Ce livre est « le berceau des dominations » de l’anthropologue Dorothée Dussy. Ce livre publié en 2013 est épuisé, mais on annonce une nouvelle édition en avril 2021.
Il est épuisé mais il existe une version en ligne derrière ce lien : <Le berceau des dominations>
Ce livre commence ainsi :
« Tous les jours, près de chez vous, un bon père de famille couche avec sa petite fille de neuf ans. Ou parfois elle lui fait juste une petite fellation. Ou c’est un oncle avec son neveu. Ou une grande sœur avec sa petite sœur. Le terme consacré pour désigner ces pratiques sexuelles imposées à un enfant de la famille est «inceste». Madame et monsieur, médecins, magistrats, journalistes, écrivains, auteurs de théâtre, chanteurs, historiens, psychologues et psychiatres, définissent ainsi l’inceste. C’est ainsi que tout le monde définit l’inceste, en fait, à l’exception des anthropologues, qui n’ont pas de nom pour dire cette pratique courante de la vie quotidienne dans les familles, happés qu’ils ont été par l’attention portée à la théorie de l’interdit de l’inceste qui indique des règles de prohibitions matrimoniales. La force centrifuge qui a ramené inlassablement les anthropologues à la théorie de l’interdit de l’inceste est si puissante qu’elle a opéré sur eux comme le fait aux yeux la lumière vive avant d’entrer dans une pièce sombre. Françoise Héritier, après avoir consacré une grande partie de sa carrière aux règles de l’exogamie à travers le monde, a tenté de mettre face à face la théorie et le point de vue des praticiens, sans réaliser qu’elle n’avait jamais travaillé sur le problème théorique de l’inceste, mais sur celui de l’interdit de l’inceste. Je reprends donc le dossier de l’inceste et l’ouvre à la dimension empirique. Je suis anthropologue moi-même et fais grand cas de l’articulation de la règle sociale et de la pratique. […]. À la faveur du réel et de la banalité des abus sexuels commis sur les enfants, on verra que l’inceste est structurant de l’ordre social. Il apparaît aussi comme l’outil primal de formation à l’exploitation et à la domination de genre et de classe. Nul besoin que chacun passe à la casserole pour que l’inceste éclabousse tout le monde. »
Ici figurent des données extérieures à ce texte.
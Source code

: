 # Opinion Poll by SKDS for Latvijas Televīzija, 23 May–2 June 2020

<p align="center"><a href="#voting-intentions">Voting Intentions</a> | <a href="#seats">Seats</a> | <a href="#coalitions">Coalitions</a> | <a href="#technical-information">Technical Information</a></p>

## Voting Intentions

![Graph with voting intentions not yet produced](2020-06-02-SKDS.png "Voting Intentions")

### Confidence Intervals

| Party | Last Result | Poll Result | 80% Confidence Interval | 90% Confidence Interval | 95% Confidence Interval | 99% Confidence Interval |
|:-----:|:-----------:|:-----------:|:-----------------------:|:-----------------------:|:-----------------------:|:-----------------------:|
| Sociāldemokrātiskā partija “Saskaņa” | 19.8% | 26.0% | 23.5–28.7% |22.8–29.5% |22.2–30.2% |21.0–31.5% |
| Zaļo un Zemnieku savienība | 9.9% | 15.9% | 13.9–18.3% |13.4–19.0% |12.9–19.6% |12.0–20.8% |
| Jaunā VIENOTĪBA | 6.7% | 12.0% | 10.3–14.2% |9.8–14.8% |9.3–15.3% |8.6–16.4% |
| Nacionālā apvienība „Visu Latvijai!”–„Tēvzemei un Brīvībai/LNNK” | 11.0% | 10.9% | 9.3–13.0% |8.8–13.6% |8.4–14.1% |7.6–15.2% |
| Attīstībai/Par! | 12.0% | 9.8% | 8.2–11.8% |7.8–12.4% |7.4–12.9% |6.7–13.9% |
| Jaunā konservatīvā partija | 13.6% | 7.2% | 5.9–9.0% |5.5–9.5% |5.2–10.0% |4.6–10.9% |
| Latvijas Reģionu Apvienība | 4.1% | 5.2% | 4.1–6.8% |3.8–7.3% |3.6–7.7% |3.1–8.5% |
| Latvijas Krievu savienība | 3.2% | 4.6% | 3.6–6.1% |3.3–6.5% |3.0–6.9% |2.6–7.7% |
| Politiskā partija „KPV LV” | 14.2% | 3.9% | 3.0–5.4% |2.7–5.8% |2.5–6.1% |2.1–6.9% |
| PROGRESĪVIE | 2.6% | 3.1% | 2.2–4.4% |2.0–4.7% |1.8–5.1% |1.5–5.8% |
Elle utilise la terminologie « incesteur » pour le prédateur et « incesté » pour la victime.
Sur le site Bastamag , elle explique pourquoi l’ensemble de la société est éclaboussée par l’inceste.
« L’inceste ne se réduit pas aux faits sexuels mais les déborde largement pour maculer et organiser les relations entre les gens de la famille au quotidien. Il faut donc ajouter au comptage des victimes de l’inceste les frères, sœurs, conjointes et bien d’autres. Il y a pour tout le monde une incorporation de la peur et de la grammaire du silence. On va s’habituer à se taire dans sa vie professionnelle, amicale, sportive parce que c’est ce avec quoi on a été construit. On va considérer normal de se taire et être aveugle quand une agression a lieu devant nous. Combien d’entre nous ont fait cette expérience d’une agression dans les transports en commun, avec personne qui bouge, même si c’est bondé ? On a intériorisé qu’il faut se taire si un rapport de domination se manifeste devant nous. »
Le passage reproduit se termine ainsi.